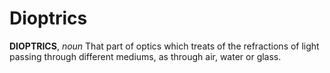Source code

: # Dioptrics

**DIOPTRICS**, _noun_ That part of optics which treats of the refractions of light passing through different mediums, as through air, water or glass.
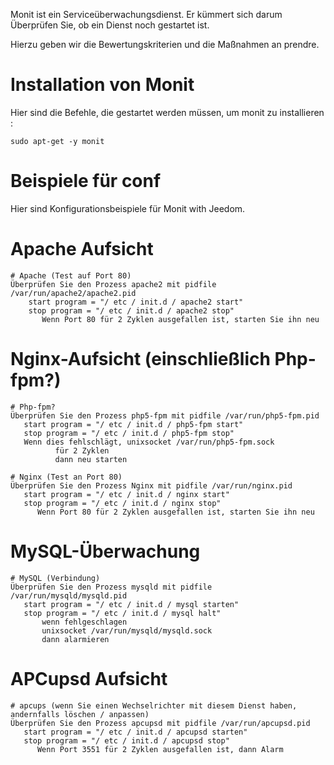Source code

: Monit ist ein Serviceüberwachungsdienst. Er kümmert sich darum
Überprüfen Sie, ob ein Dienst noch gestartet ist.

Hierzu geben wir die Bewertungskriterien und die Maßnahmen an
prendre.

Installation von Monit 
=====================

Hier sind die Befehle, die gestartet werden müssen, um monit zu installieren :

    sudo apt-get -y monit

Beispiele für conf 
================

Hier sind Konfigurationsbeispiele für Monit with Jeedom.

Apache Aufsicht 
==================

    # Apache (Test auf Port 80)
    Überprüfen Sie den Prozess apache2 mit pidfile /var/run/apache2/apache2.pid
        start program = "/ etc / init.d / apache2 start"
        stop program = "/ etc / init.d / apache2 stop"
           Wenn Port 80 für 2 Zyklen ausgefallen ist, starten Sie ihn neu

Nginx-Aufsicht (einschließlich Php-fpm?) 
=====================================

    # Php-fpm?
    Überprüfen Sie den Prozess php5-fpm mit pidfile /var/run/php5-fpm.pid
       start program = "/ etc / init.d / php5-fpm start"
       stop program = "/ etc / init.d / php5-fpm stop"
       Wenn dies fehlschlägt, unixsocket /var/run/php5-fpm.sock
              für 2 Zyklen
              dann neu starten

    # Nginx (Test an Port 80)
    Überprüfen Sie den Prozess Nginx mit pidfile /var/run/nginx.pid
       start program = "/ etc / init.d / nginx start"
       stop program = "/ etc / init.d / nginx stop"
          Wenn Port 80 für 2 Zyklen ausgefallen ist, starten Sie ihn neu

MySQL-Überwachung 
=================

    # MySQL (Verbindung)
    Überprüfen Sie den Prozess mysqld mit pidfile /var/run/mysqld/mysqld.pid
       start program = "/ etc / init.d / mysql starten"
       stop program = "/ etc / init.d / mysql halt"
           wenn fehlgeschlagen
           unixsocket /var/run/mysqld/mysqld.sock
           dann alarmieren

APCupsd Aufsicht 
===================

    # apcups (wenn Sie einen Wechselrichter mit diesem Dienst haben, andernfalls löschen / anpassen)
    Überprüfen Sie den Prozess apcupsd mit pidfile /var/run/apcupsd.pid
       start program = "/ etc / init.d / apcupsd starten"
       stop program = "/ etc / init.d / apcupsd stop"
          Wenn Port 3551 für 2 Zyklen ausgefallen ist, dann Alarm
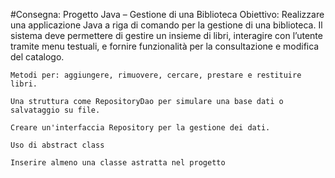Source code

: 
#Consegna: Progetto Java – Gestione di una Biblioteca
	Obiettivo:
	Realizzare una applicazione Java a riga di comando per la gestione di una biblioteca. 
	Il sistema deve permettere di gestire un insieme di libri, interagire con l’utente tramite menu testuali, e fornire funzionalità per la consultazione e modifica del catalogo.
	
	Metodi per: aggiungere, rimuovere, cercare, prestare e restituire libri.

	Una struttura come RepositoryDao per simulare una base dati o salvataggio su file.

	Creare un'interfaccia Repository per la gestione dei dati.

	Uso di abstract class

	Inserire almeno una classe astratta nel progetto 
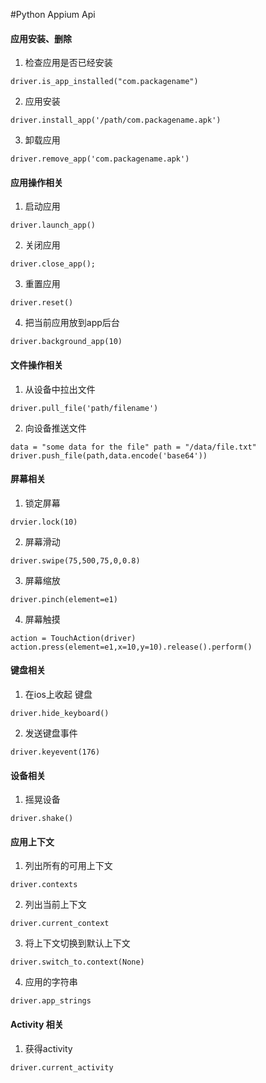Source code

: 
#Python Appium Api

####  应用安装、删除 
1. 检查应用是否已经安装

`driver.is_app_installed("com.packagename")`

2. 应用安装

`driver.install_app('/path/com.packagename.apk')`

3. 卸载应用

`driver.remove_app('com.packagename.apk')`


#### 应用操作相关
1. 启动应用

`driver.launch_app()`

2. 关闭应用

`driver.close_app();`

3. 重置应用

`driver.reset()`

4. 把当前应用放到app后台

`driver.background_app(10)`

#### 文件操作相关
1. 从设备中拉出文件

`driver.pull_file('path/filename')`

2. 向设备推送文件

`data = "some data for the file"
 path = "/data/file.txt"
 driver.push_file(path,data.encode('base64'))`

#### 屏幕相关
1. 锁定屏幕 

`drvier.lock(10)`

2. 屏幕滑动

`driver.swipe(75,500,75,0,0.8)`

3. 屏幕缩放

`driver.pinch(element=e1)`

4. 屏幕触摸

`action = TouchAction(driver)
action.press(element=e1,x=10,y=10).release().perform()`

####  键盘相关
1. 在ios上收起 键盘

`driver.hide_keyboard()`

2. 发送键盘事件

`driver.keyevent(176)`

#### 设备相关
1. 摇晃设备

`driver.shake()`

#### 应用上下文
1. 列出所有的可用上下文

`driver.contexts`

2. 列出当前上下文

`driver.current_context`

3. 将上下文切换到默认上下文

`driver.switch_to.context(None)`

4. 应用的字符串

`driver.app_strings`


#### Activity 相关
1. 获得activity

`driver.current_activity`
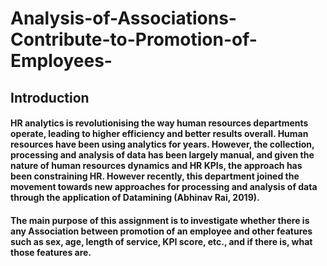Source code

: # Analysis-of-Associations-Contribute-to-Promotion-of-Employees-
## Introduction
#### HR analytics is revolutionising the way human resources departments operate, leading to higher efficiency and better results overall. Human resources have been using analytics for years. However, the collection, processing and analysis of data has been largely manual, and given the nature of human resources dynamics and HR KPIs, the approach has been constraining HR. However recently, this department joined the movement towards new approaches for processing and analysis of data through the application of Datamining (Abhinav Rai, 2019). 
#### The main purpose of this assignment is to investigate whether there is any Association between promotion of an employee and other features such as sex, age, length of service, KPI score, etc., and if there is, what those features are.
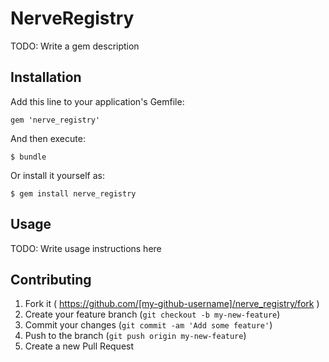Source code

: # NerveRegistry

TODO: Write a gem description

## Installation

Add this line to your application's Gemfile:

    gem 'nerve_registry'

And then execute:

    $ bundle

Or install it yourself as:

    $ gem install nerve_registry

## Usage

TODO: Write usage instructions here

## Contributing

1. Fork it ( https://github.com/[my-github-username]/nerve_registry/fork )
2. Create your feature branch (`git checkout -b my-new-feature`)
3. Commit your changes (`git commit -am 'Add some feature'`)
4. Push to the branch (`git push origin my-new-feature`)
5. Create a new Pull Request
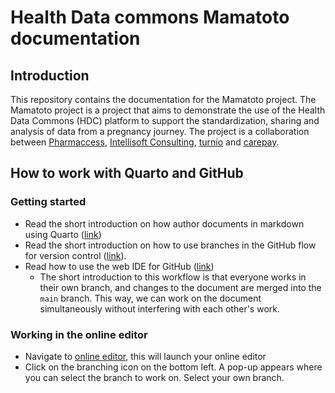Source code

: # Health Data commons Mamatoto documentation

## Introduction

This repository contains the documentation for the Mamatoto project. The Mamatoto project is a project that aims to demonstrate the use of the Health Data Commons (HDC) platform to support the standardization, sharing and analysis of data from a pregnancy journey. The project is a collaboration between [Pharmaccess](https://www.pharmaccess.org/), [Intellisoft Consulting](https://www.intellisoftkenya.com/), [turnio](https://www.turn.io/) and [carepay](https://www.carepay.com/).

## How to work with Quarto and GitHub

### Getting started

- Read the short introduction on how author documents in markdown using Quarto ([link](https://quarto.org/docs/authoring/markdown-basics.html))
- Read the short introduction on how to use branches in the GitHub flow for version control ([link](https://docs.github.com/en/get-started/quickstart/github-flow)).
- Read how to use the web IDE for GitHub ([link](https://docs.gitlab.com/ee/user/project/web_ide/))
  - The short introduction to this workflow is that everyone works in their own branch, and changes to the document are merged into the `main` branch. This way, we can work on the document simultaneously without interfering with each other's work.

### Working in the online editor

- Navigate to [online editor](https://github.dev/PharmAccess/hdc_documentation), this will launch your online editor
- Click on the branching icon on the bottom left. A pop-up appears where you can select the branch to work on. Select your own branch.

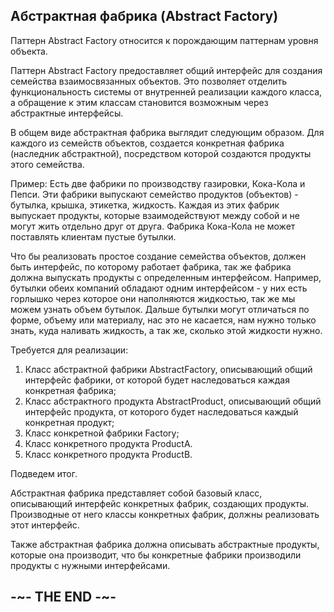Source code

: 
## Абстрактная фабрика (Abstract Factory)

Паттерн Abstract Factory относится к порождающим паттернам уровня объекта.

Паттерн Abstract Factory предоставляет общий интерфейс для создания семейства взаимосвязанных объектов. Это позволяет отделить функциональность системы от внутренней реализации каждого класса, а обращение к этим классам становится возможным через абстрактные интерфейсы.

В общем виде абстрактная фабрика выглядит следующим образом. Для каждого из семейств объектов, создается конкретная фабрика (наследник абстрактной), посредством которой создаются продукты этого семейства.

Пример: Есть две фабрики по производству газировки, Кока-Кола и Пепси. Эти фабрики выпускают семейство продуктов (объектов) - бутылка, крышка, этикетка, жидкость. Каждая из этих фабрик выпускает продукты, которые взаимодействуют между собой и не могут жить отдельно друг от друга. Фабрика Кока-Кола не может поставлять клиентам пустые бутылки.

Что бы реализовать простое создание семейства объектов, должен быть интерфейс, по которому работает фабрика, так же фабрика должна выпускать продукты с определенным интерфейсом. Например, бутылки обеих компаний обладают одним интерфейсом - у них есть горлышко через которое они наполняются жидкостью, так же мы можем узнать объем бутылок. Дальше бутылки могут отличаться по форме, объему или материалу, нас это не касается, нам нужно только знать, куда наливать жидкость, а так же, сколько этой жидкости нужно.

Требуется для реализации:

1. Класс абстрактной фабрики AbstractFactory, описывающий общий интерфейс фабрики, от которой будет наследоваться каждая конкретная фабрика;
2. Класс абстрактного продукта AbstractProduct, описывающий общий интерфейс продукта, от которого будет наследоваться каждый конкретная продукт;
3. Класс конкретной фабрики Factory;
4. Класс конкретного продукта ProductA.
5. Класс конкретного продукта ProductB.

Подведем итог.

Абстрактная фабрика представляет собой базовый класс, описывающий интерфейс конкретных фабрик, создающих продукты. Производные от него классы конкретных фабрик, должны реализовать этот интерфейс.

Также абстрактная фабрика должна описывать абстрактные продукты, которые она производит, что бы конкретные фабрики производили продукты с нужными интерфейсами.

## -~- THE END -~-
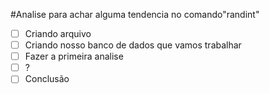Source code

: #Analise para achar alguma tendencia no comando"randint"
- [ ] Criando arquivo
- [ ] Criando nosso banco de dados que vamos trabalhar
- [ ] Fazer a primeira analise
- [ ] ?
- [ ] Conclusão

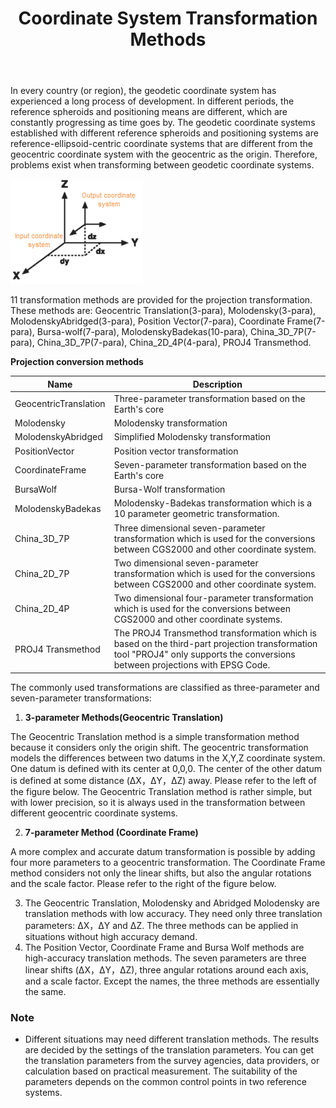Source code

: ﻿---
id: PrjConvertMethods
title: Coordinate System Transformation Methods
---

In every country (or region), the geodetic coordinate system has experienced a
long process of development. In different periods, the reference spheroids and
positioning means are different, which are constantly progressing as time goes
by. The geodetic coordinate systems established with different reference
spheroids and positioning systems are reference-ellipsoid-centric coordinate
systems that are different from the geocentric coordinate system with the
geocentric as the origin. Therefore, problems exist when transforming between
geodetic coordinate systems.

![](img/GTransform1.Png) 

11 transformation methods are provided for the projection transformation.
These methods are: Geocentric Translation(3-para), Molodensky(3-para),
MolodenskyAbridged(3-para), Position Vector(7-para), Coordinate Frame(7-para),
Bursa-wolf(7-para), MolodenskyBadekas(10-para), China_3D_7P(7-para),
China_3D_7P(7-para), China_2D_4P(4-para), PROJ4 Transmethod.

**Projection conversion methods**

**Name** | **Description**
 --|--
GeocentricTranslation | Three-parameter transformation based on the Earth's core
Molodensky | Molodensky transformation
MolodenskyAbridged | Simplified Molodensky transformation
PositionVector | Position vector transformation
CoordinateFrame | Seven-parameter transformation based on the Earth's core
BursaWolf | Bursa-Wolf transformation
MolodenskyBadekas | Molodensky-Badekas transformation which is a 10 parameter geometric transformation.
China_3D_7P | Three dimensional seven-parameter transformation which is used for the conversions between CGS2000 and other coordinate system.
China_2D_7P | Two dimensional seven-parameter transformation which is used for the conversions between CGS2000 and other coordinate system.
China_2D_4P | Two dimensional four-parameter transformation which is used for the conversions between CGS2000 and other coordinate systems.
PROJ4 Transmethod | The PROJ4 Transmethod transformation which is based on the third-part projection transformation tool "PROJ4" only supports the conversions between projections with EPSG Code.

The commonly used transformations are classified as three-parameter and seven-parameter transformations:

1. **3-parameter Methods(Geocentric Translation)**

The Geocentric Translation method is a simple transformation method because it
considers only the origin shift. The geocentric transformation models the
differences between two datums in the X,Y,Z coordinate system. One datum is
defined with its center at 0,0,0. The center of the other datum is defined at
some distance (ΔX，ΔY，ΔZ) away. Please refer to the left of the figure below.
The Geocentric Translation method is rather simple, but with lower precision,
so it is always used in the transformation between different geocentric
coordinate systems.

2. **7-parameter Method (Coordinate Frame)**

A more complex and accurate datum transformation is possible by adding four
more parameters to a geocentric transformation. The Coordinate Frame method
considers not only the linear shifts, but also the angular rotations and the
scale factor. Please refer to the right of the figure below.

3. The Geocentric Translation, Molodensky and Abridged Molodensky are translation methods with low accuracy. They need only three translation parameters: ΔX，ΔY and ΔZ. The three methods can be applied in situations without high accuracy demand. 
4. The Position Vector, Coordinate Frame and Bursa Wolf methods are high-accuracy translation methods. The seven parameters are three linear shifts (ΔX，ΔY，ΔZ), three angular rotations around each axis, and a scale factor. Except the names, the three methods are essentially the same.

### Note

* Different situations may need different translation methods. The results are decided by the settings of the translation parameters. You can get the translation parameters from the survey agencies, data providers, or calculation based on practical measurement. The suitability of the parameters depends on the common control points in two reference systems.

◇ ◇ ◇ ◇ ◇

Take every line from the data above that holds "pidfile" and copy it out.

__Result of the exercise__
    Überprüfen Sie den Prozess apache2 mit pidfile /var/run/apache2/apache2.pid
    Überprüfen Sie den Prozess php5-fpm mit pidfile /var/run/php5-fpm.pid
    Überprüfen Sie den Prozess Nginx mit pidfile /var/run/nginx.pid
    Überprüfen Sie den Prozess mysqld mit pidfile /var/run/mysqld/mysqld.pid
    Überprüfen Sie den Prozess apcupsd mit pidfile /var/run/apcupsd.pid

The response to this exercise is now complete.